The sky’s the limit for new manager Steve Bruce
Jun 4 2009 by Luke Edwards, The Journal
Steve Bruce is from the wrong side of the North East’s tribal divide, but his appointment as Sunderland manager still felt like a homecoming. Chief Sports Writer Luke Edwards reports
IT has taken Steve Bruce 31 years and 1,222 games as a player and a manager to come home, and nobody is going to ruin his excitement by moaning about where that home once lay.
As a self-confessed Magpie, Bruce used to surreptitiously crawl under the turnstile at St James’s Park to watch his team play, but on this occasion he knew it would be futile to hide from anything.
He is a Geordie from Corbridge who grew up supporting Newcastle United with the same intensity and dedication as any football-mad teenager born and bred on the banks of the Tyne.

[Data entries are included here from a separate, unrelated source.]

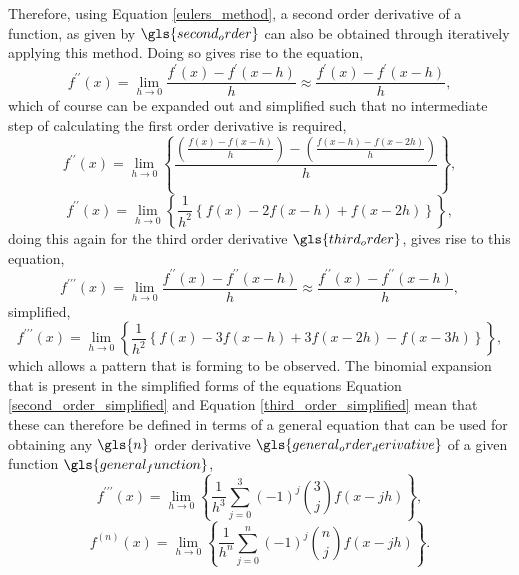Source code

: Therefore, using Equation \ref{eulers_method}, a second order derivative of a function, as given by $\gls{second_order}$ can also be obtained through iteratively applying this method. Doing so gives rise to the equation,
\begin{equation}\label{second_order}
	f^{\prime\prime}(x)= \lim_{h \to 0} \frac{f^{\prime}(x)-f^{\prime}(x-h)}{h} \approx \frac{f^{\prime}(x)-f^{\prime}(x-h)}{h},
\end{equation}
which of course can be expanded out and simplified such that no intermediate step of calculating the first order derivative is required,
\begin{equation}\label{second_order_expanded}
	f^{\prime\prime}(x) = \lim_{h \to 0} \left\{\frac{\left(\frac{f(x)-f(x-h)}{h}\right)-\left(\frac{f(x-h)-f(x-2h)}{h}\right)}{h}\right\},
\end{equation}
\begin{equation}\label{second_order_simplified}
	f^{\prime\prime}(x) = \lim_{h \to 0} \left\{\frac{1}{h^{2}}\left\{f(x)-2f(x-h)+f(x-2h)\right\}\right\},
\end{equation}
doing this again for the third order derivative $\gls{third_order}$, gives rise to this equation,
\begin{equation}\label{third_order}
	f^{\prime\prime\prime}(x)= \lim_{h \to 0} \frac{f^{\prime\prime}(x)-f^{\prime\prime}(x-h)}{h} \approx \frac{f^{\prime\prime}(x)-f^{\prime\prime}(x-h)}{h},
\end{equation}
simplified, 
\begin{equation}\label{third_order_simplified}
	f^{\prime\prime\prime}(x) = \lim_{h \to 0} \left\{\frac{1}{h^{2}}\left\{f(x)-3f(x-h)+3f(x-2h)-f(x-3h)\right\}\right\},
\end{equation}
which allows a pattern that is forming to be observed. The binomial expansion that is present in the simplified forms of the equations Equation \ref{second_order_simplified} and Equation \ref{third_order_simplified} mean that these can therefore be defined in terms of a general equation that can be used for obtaining any $\gls{n}$ order derivative $\gls{general_order_derivative}$ of a given function $\gls{general_function}$,
\begin{equation}\label{third_order_generified}
	f^{\prime\prime\prime}(x) = \lim_{h \to 0} \left\{\frac{1}{h^{3}}\sum_{j=0}^{3} (-1)^{j} {3 \choose j} f(x-jh)\right\},
\end{equation}
\begin{equation}\label{general_order}
	f^{(n)}(x) = \lim_{h \to 0} \left\{\frac{1}{h^{n}}\sum_{j=0}^{n} (-1)^{j} {n \choose j} f(x-jh)\right\}.
\end{equation}

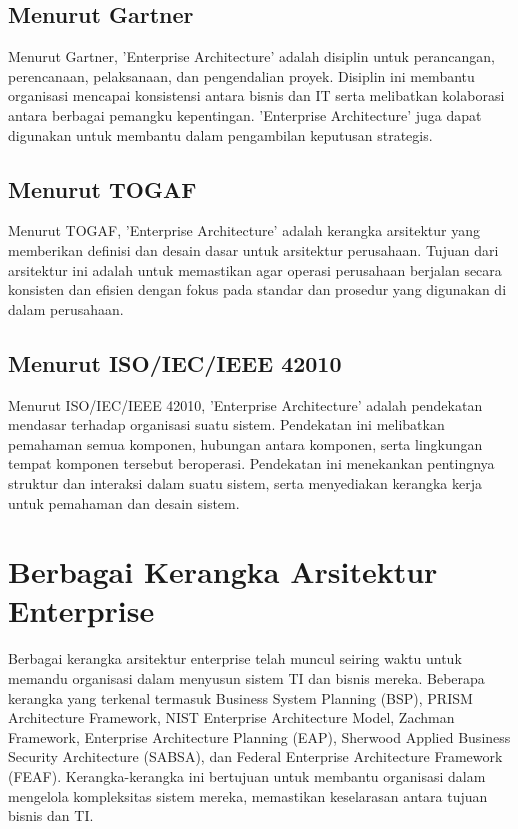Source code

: \subsection{Menurut Gartner}
Menurut Gartner, 'Enterprise Architecture' adalah disiplin untuk perancangan, perencanaan, pelaksanaan, dan pengendalian proyek. Disiplin ini membantu organisasi mencapai konsistensi antara bisnis dan IT serta melibatkan kolaborasi antara berbagai pemangku kepentingan. 'Enterprise Architecture' juga dapat digunakan untuk membantu dalam pengambilan keputusan strategis.

\subsection{Menurut TOGAF}
Menurut TOGAF, 'Enterprise Architecture' adalah kerangka arsitektur yang memberikan definisi dan desain dasar untuk arsitektur perusahaan. Tujuan dari arsitektur ini adalah untuk memastikan agar operasi perusahaan berjalan secara konsisten dan efisien dengan fokus pada standar dan prosedur yang digunakan di dalam perusahaan.

\subsection{Menurut ISO/IEC/IEEE 42010}
Menurut ISO/IEC/IEEE 42010, 'Enterprise Architecture' adalah pendekatan mendasar terhadap organisasi suatu sistem. Pendekatan ini melibatkan pemahaman semua komponen, hubungan antara komponen, serta lingkungan tempat komponen tersebut beroperasi. Pendekatan ini menekankan pentingnya struktur dan interaksi dalam suatu sistem, serta menyediakan kerangka kerja untuk pemahaman dan desain sistem.

\section{Berbagai Kerangka Arsitektur Enterprise}
Berbagai kerangka arsitektur enterprise telah muncul seiring waktu untuk memandu organisasi dalam menyusun sistem TI dan bisnis mereka. Beberapa kerangka yang terkenal termasuk Business System Planning (BSP), PRISM Architecture Framework, NIST Enterprise Architecture Model, Zachman Framework, Enterprise Architecture Planning (EAP), Sherwood Applied Business Security Architecture (SABSA), dan Federal Enterprise Architecture Framework (FEAF). Kerangka-kerangka ini bertujuan untuk membantu organisasi dalam mengelola kompleksitas sistem mereka, memastikan keselarasan antara tujuan bisnis dan TI.


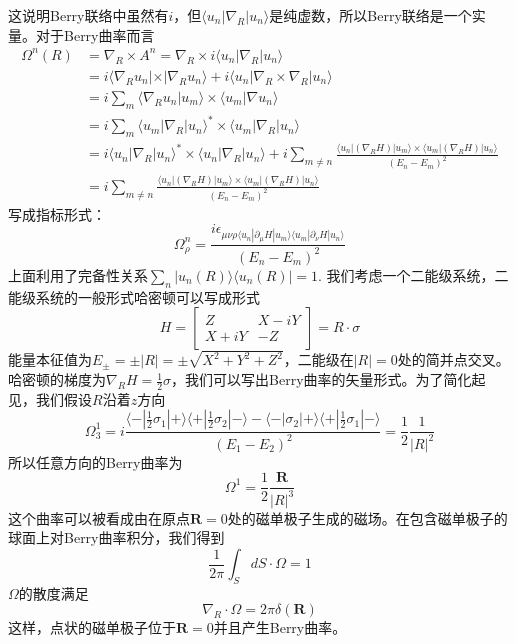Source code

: \documentclass{article}
\numberwithin{equation}{subsection}
\begin{document}
这说明Berry联络中虽然有$i$，但$\langle u_n|\nabla_R|u_n\rangle$是纯虚数，所以Berry联络是一个实量。对于Berry曲率而言
\begin{equation}
    \begin{split}
        \Omega^n(R)&=\nabla_R\times A^n=\nabla_R\times i\langle u_n|\nabla_R|u_n\rangle\\
        &=i\langle\nabla_Ru_n|\times|\nabla_Ru_n\rangle+i\langle u_n|\nabla_R\times\nabla_R|u_n\rangle\\
        &=i\sum_m\langle\nabla_R u_n|u_m\rangle\times\langle u_m|\nabla u_n\rangle\\
        &=i\sum_m\langle u_m|\nabla_R|u_n\rangle^*\times\langle u_m|\nabla_R|u_n\rangle\\
        &=i\langle u_n|\nabla_R|u_n\rangle^*\times\langle u_n|\nabla_R|u_n\rangle+i\sum_{m\neq n}\frac{\langle u_n|(\nabla_RH)|u_m\rangle\times\langle u_m|(\nabla_RH)|u_n\rangle}{(E_n-E_m)^2}\\
        &=i\sum_{m\neq n}\frac{\langle u_n|(\nabla_RH)|u_m\rangle\times\langle u_m|(\nabla_RH)|u_n\rangle}{(E_n-E_m)^2}
    \end{split}
\end{equation}
写成指标形式：
\begin{equation}
    \Omega_\rho^n=\frac{i\epsilon_{\mu\nu\rho\langle u_n|\partial_\mu H|u_m\rangle\langle u_m|\partial_\nu H|u_n\rangle}}{(E_n-E_m)^2}
\end{equation}
上面利用了完备性关系$\sum_n|u_n(R)\rangle\langle u_n(R)|=1$. 我们考虑一个二能级系统，二能级系统的一般形式哈密顿可以写成形式
\begin{equation}
    H=\begin{bmatrix}
        Z&X-iY\\
        X+iY&-Z
    \end{bmatrix}=R\cdot\sigma
\end{equation}
能量本征值为$E_\pm=\pm|R|=\pm\sqrt{X^2+Y^2+Z^2}$，二能级在$|R|=0$处的简并点交叉。哈密顿的梯度为$\nabla_RH=\frac{1}{2}\sigma$，我们可以写出Berry曲率的矢量形式。为了简化起见，我们假设$R$沿着$z$方向
\begin{equation}
    \Omega_3^1=i\frac{\langle-|\frac{1}{2}\sigma_1|+\rangle\langle+|\frac{1}{2}\sigma_2|-\rangle-\langle-|\sigma_2|+\rangle\langle+|\frac{1}{2}\sigma_1|-\rangle}{(E_1-E_2)^2}=\frac{1}{2}\frac{1}{|R|^2}
\end{equation}
所以任意方向的Berry曲率为
\begin{equation}
    \Omega^1=\frac{1}{2}\frac{\mathbf{R}}{|R|^3}
\end{equation}
这个曲率可以被看成由在原点$\mathbf{R}=0$处的磁单极子生成的磁场。在包含磁单极子的球面上对Berry曲率积分，我们得到
\begin{equation}
    \frac{1}{2\pi}\int_S dS\cdot\Omega=1
\end{equation}
$\Omega$的散度满足
\begin{equation}
    \nabla_R\cdot\Omega=2\pi\delta(\mathbf{R})
\end{equation}
这样，点状的磁单极子位于$\mathbf{R}=0$并且产生Berry曲率。
\end{document}
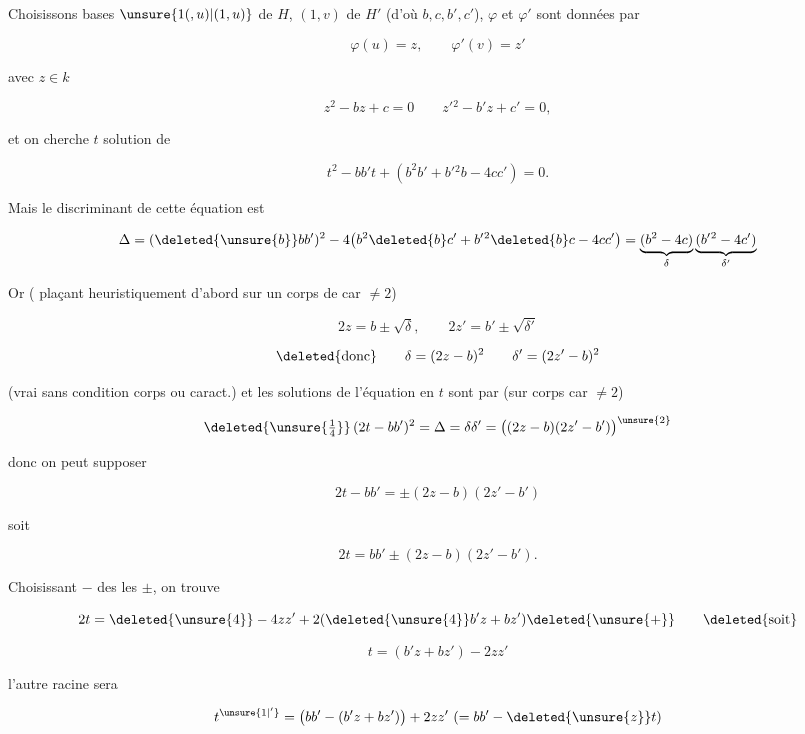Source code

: 
Choisissons bases $\unsure{1(,u)|(1,u)}$ de $H$, $(1,v)$ de $H'$
(d'où $b,c,b',c'$), $\varphi$ et $\varphi'$ sont données par

\[
\varphi(u)=z,\qquad\varphi'(v)=z'
\]

avec $z\in k$

\[
z^2-bz+c=0\qquad z'{}^2-b'z+c'=0,
\]

et on cherche $t$ solution de

\[
t^2-bb't+(b^2b'+b'{}^2b-4cc')=0.
\]

Mais le discriminant de cette équation est

\[
\Delta=(\deleted{\unsure{b}}bb')^2-4\bigl(b^2\deleted{b}c'+b'{}^2\deleted{b}c-4cc'\bigr)=
\underbrace{(b^2-4c)}_{\delta}\underbrace{(b'{}^2-4c')}_{\delta'}
\]

Or  ( plaçant  heuristiquement
d'abord sur un corps de car $\ne2$)

\[
2z=b\pm\sqrt{\delta},\qquad 2z'=b'\pm\sqrt{\delta'}
\]

\[
\text{\deleted{donc}}\qquad\delta=(2z-b)^2\qquad\delta'=(2z'-b)^2
\]

(vrai sans condition corps ou caract.)
et les solutions de l'équation en $t$ sont  par
(sur corps car $\ne2$) 

\[
\deleted{\unsure{\tfrac14}}\,(2t-bb')^2=\Delta=\delta\delta'=\bigl((2z-b)(2z'-b')\bigr)^{\unsure{2}}
\]

donc on peut  supposer

\[
2t-bb'=\pm(2z-b)(2z'-b')
\]

soit

\[
2t=bb'\pm(2z-b)(2z'-b').
\]

Choisissant $-$ des  les $\pm$, on trouve

\[
2t=\deleted{\unsure{4}}-4zz'+2(\deleted{\unsure{4}}b'z+bz')\deleted{\unsure{+}}\qquad\text{\deleted{soit}}
\]

\[
\boxed{t=(b'z+bz')-2zz'}
\]

l'autre racine sera

\[
t^{\unsure{1|'}}=\bigl(bb'-(b'z+bz')\bigr)+2zz'\ (=bb'-\deleted{\unsure{z}}t)
\]


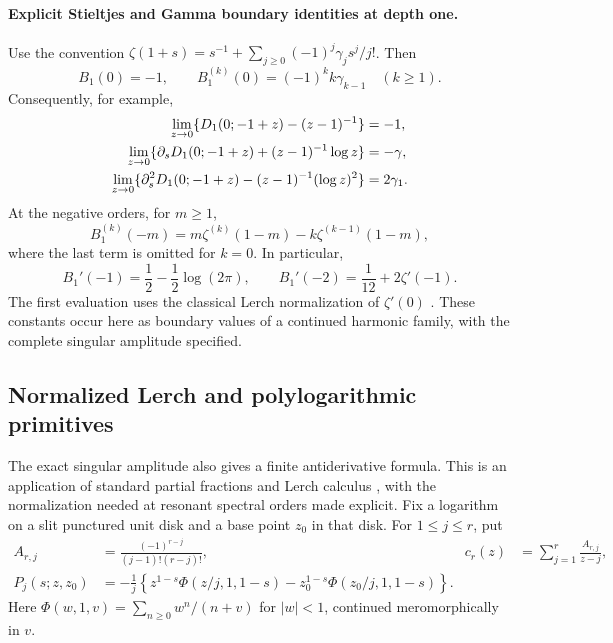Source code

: \documentclass[11pt,a4paper]{article}
\numberwithin{equation}{section}
\theoremstyle{definition}
\theoremstyle{remark}
\begin{document}
\paragraph{Explicit Stieltjes and Gamma boundary identities at depth one.}
Use the convention
$\zeta(1+s)=s^{-1}+\sum_{j\geq0}(-1)^j\gamma_js^j/j!$.
Then \cite{DLMFHurwitz}
\begin{equation}\label{hsh:Stieltjes}
 B_1(0)=-1,\qquad
 B_1^{(k)}(0)=(-1)^k k\gamma_{k-1}\quad(k\geq1).
\end{equation}
Consequently, for example,
\begin{align}
 \lim_{z\to0}\{D_1(0;-1+z)-(z-1)^{-1}\}&=-1,\notag\\
 \lim_{z\to0}\{\partial_sD_1(0;-1+z)
                          +(z-1)^{-1}\log z\}&=-\gamma,\notag\\
 \lim_{z\to0}\{\partial_s^2D_1(0;-1+z)
                          -(z-1)^{-1}(\log z)^2\}&=2\gamma_1.
                                                       \label{hsh:stieltjeslimits}
\end{align}
At the negative orders, for $m\geq1$,
\begin{equation}\label{hsh:zetaexplicit}
 B_1^{(k)}(-m)=m\zeta^{(k)}(1-m)
                         -k\zeta^{(k-1)}(1-m),
\end{equation}
where the last term is omitted for $k=0$.  In particular,
\[
 B_1'(-1)=\frac12-\frac12\log(2\pi),\qquad
 B_1'(-2)=\frac1{12}+2\zeta'(-1).
\]
The first evaluation uses the classical Lerch normalization of
$\zeta'(0)$ \cite{DLMFHurwitz}.  These constants occur here as
boundary values of a continued harmonic family, with the complete
singular amplitude specified.

\subsection{Normalized Lerch and polylogarithmic primitives}
\label{hsh:primitives}

The exact singular amplitude also gives a finite antiderivative formula.
This is an application of standard partial fractions and Lerch calculus
\cite{DLMFLerch}, with the normalization needed at resonant spectral
orders made explicit.  Fix a logarithm on a slit punctured unit disk
and a base point $z_0$ in that disk.  For $1\leq j\leq r$, put
\begin{align}
 A_{r,j}&=\frac{(-1)^{r-j}}{(j-1)!(r-j)!},
 &c_r(z)&=\sum_{j=1}^{r}\frac{A_{r,j}}{z-j},
                                                    \label{hsh:primitivePF}\\
 P_j(s;z,z_0)&=-\frac1j\left\{
 z^{1-s}\Phi(z/j,1,1-s)
       -z_0^{1-s}\Phi(z_0/j,1,1-s)\right\}.
                                                    \label{hsh:Lerchprimitive}
\end{align}
Here $\Phi(w,1,v)=\sum_{n\geq0}w^n/(n+v)$ for $|w|<1$,
continued meromorphically in $v$.
\end{document}
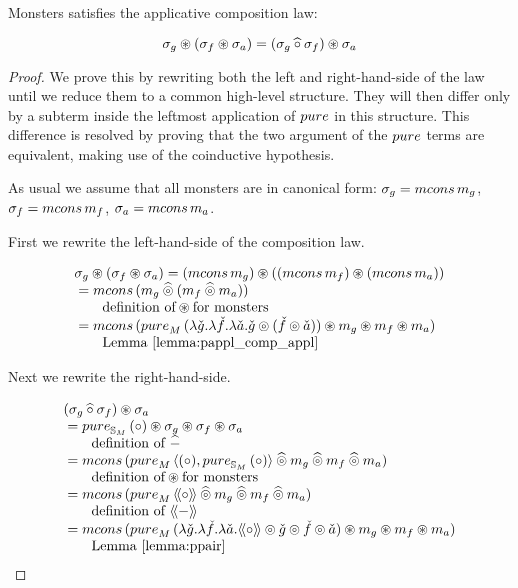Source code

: \begin{lemma}
Monsters satisfies the applicative composition law:

$$
\sigma_g \circledast (\sigma_f \circledast \sigma_a)
 = 
(\sigma_g \mathbin{\widehat{\circ}} \sigma_f) \circledast \sigma_a
$$
\end{lemma}
\begin{proof}
We prove this by rewriting both the left and right-hand-side of the law
until we reduce them to a common high-level structure.
They will then differ only by a subterm inside the leftmost application of $\apure$ in this structure.
This difference is resolved by proving that the two argument of the $\apure$ terms are equivalent, making use of the coinductive hypothesis.

As usual we assume that all monsters are in canonical form: $\sigma_g = \mcons\,m_g$, $\sigma_f = \mcons\,m_f$, $\sigma_a = \mcons\,m_a$.

First we rewrite the left-hand-side of the composition law. 

$$
\begin{array}{l}
\sigma_g \appl (\sigma_f \appl \sigma_a)
 = (\mcons\,m_g) \appl ((\mcons\,m_f) \appl (\mcons\,m_a))\\
{}= \mcons\,(m_g \alift{\pappl} (m_f \alift{\pappl} m_a))\\
  \qquad  \mbox{definition of}\appl\mbox{for monsters} \\
{}= \mcons\,(
\apure_M\, (\lambda \pstr{g}. \lambda \pstr{f}. \lambda \pstr{a}. \pstr{g} \pappl (\pstr{f}\pappl \pstr{a})) \appl m_g \appl m_f \appl m_a
)\\
  \qquad \mbox{Lemma \ref{lemma:pappl_comp_appl}}
\end{array}
$$

Next we rewrite the right-hand-side.

$$
\begin{array}{l}
(\sigma_g \alift{\comp} \sigma_f) \appl \sigma_a\\
{}= \apure_{\stream{M}}\,(\comp) \appl \sigma_g \appl \sigma_f \appl \sigma_a \\
  \qquad \mbox{definition of }\alift{-}\\
{}= \mcons\, (\apure_M\,\pair{(\comp)}{\apure_{\stream{M}}\,(\comp)} \alift{\pappl} m_g \alift{\pappl} m_f \alift{\pappl} m_a)\\
  \qquad \mbox{definition of}\appl\mbox{for monsters}\\
{}= \mcons\, (\apure_M\,\ppair{\comp} \alift{\pappl} m_g \alift{\pappl} m_f \alift{\pappl} m_a)\\
  \qquad \mbox{definition of }\ppair{-}\\
{}= \mcons\,(
\apure_M\,(\lambda \pstr{g}. \lambda \pstr{f}. \lambda \pstr{a}. \ppair{\comp} \pappl \pstr{g}  \pappl \pstr{f}  \pappl \pstr{a}) \appl m_g \appl m_f \appl m_a)\\
  \qquad \mbox{Lemma \ref{lemma:ppair}}
\end{array}
$$


\end{proof}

Yet, that was then and this is now.
Three decades later, after a successful playing career which took him from Gillingham to Norwich and from Manchester United to Birmingham City, Bruce has returned to his roots as the manager of their bitter rivals in red and white stripes.
It is, even after so many years away, a move which could inflame tribal tension. It is a move which will inevitably be seen as controversial by those blinded by parochial concern. It is a move, though, which Bruce could never allow himself to turn down.